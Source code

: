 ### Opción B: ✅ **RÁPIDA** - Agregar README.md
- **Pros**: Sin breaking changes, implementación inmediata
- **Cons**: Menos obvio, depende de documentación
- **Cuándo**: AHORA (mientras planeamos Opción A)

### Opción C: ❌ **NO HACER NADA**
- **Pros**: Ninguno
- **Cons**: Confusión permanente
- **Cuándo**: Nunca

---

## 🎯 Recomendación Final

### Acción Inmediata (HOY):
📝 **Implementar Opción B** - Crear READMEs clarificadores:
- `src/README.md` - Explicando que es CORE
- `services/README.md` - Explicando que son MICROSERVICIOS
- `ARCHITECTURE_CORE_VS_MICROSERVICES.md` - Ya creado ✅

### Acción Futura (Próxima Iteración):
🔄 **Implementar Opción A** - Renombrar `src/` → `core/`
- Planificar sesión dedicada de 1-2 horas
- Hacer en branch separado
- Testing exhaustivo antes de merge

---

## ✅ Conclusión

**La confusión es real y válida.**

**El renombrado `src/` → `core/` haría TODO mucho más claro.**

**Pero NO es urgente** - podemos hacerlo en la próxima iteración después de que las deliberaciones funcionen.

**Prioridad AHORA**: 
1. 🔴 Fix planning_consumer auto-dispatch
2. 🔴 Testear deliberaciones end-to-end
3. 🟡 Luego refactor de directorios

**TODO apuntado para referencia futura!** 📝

◆ ◆ ◆ ◆ ◆

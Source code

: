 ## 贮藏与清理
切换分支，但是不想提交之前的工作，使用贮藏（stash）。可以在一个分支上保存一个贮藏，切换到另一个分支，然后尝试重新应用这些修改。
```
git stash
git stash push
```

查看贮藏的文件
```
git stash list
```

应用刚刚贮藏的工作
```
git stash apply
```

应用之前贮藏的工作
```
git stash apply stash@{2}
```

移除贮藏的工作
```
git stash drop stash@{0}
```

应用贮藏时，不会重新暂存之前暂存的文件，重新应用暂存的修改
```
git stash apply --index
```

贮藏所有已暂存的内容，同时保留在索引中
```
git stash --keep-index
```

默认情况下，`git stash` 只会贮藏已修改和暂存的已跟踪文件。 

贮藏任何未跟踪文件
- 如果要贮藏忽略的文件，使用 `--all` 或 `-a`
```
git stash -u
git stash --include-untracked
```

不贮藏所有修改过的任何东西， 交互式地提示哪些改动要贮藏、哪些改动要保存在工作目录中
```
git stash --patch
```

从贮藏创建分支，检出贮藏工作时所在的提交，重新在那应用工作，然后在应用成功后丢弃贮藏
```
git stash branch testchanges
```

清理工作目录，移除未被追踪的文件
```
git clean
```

◆ ◆ ◆ ◆ ◆

__About this task__. The answer should consist of every line from the listing above that includes the word "deliberaciones".

__Answer__.
**Pero NO es urgente** - podemos hacerlo en la próxima iteración después de que las deliberaciones funcionen.
2. 🔴 Testear deliberaciones end-to-end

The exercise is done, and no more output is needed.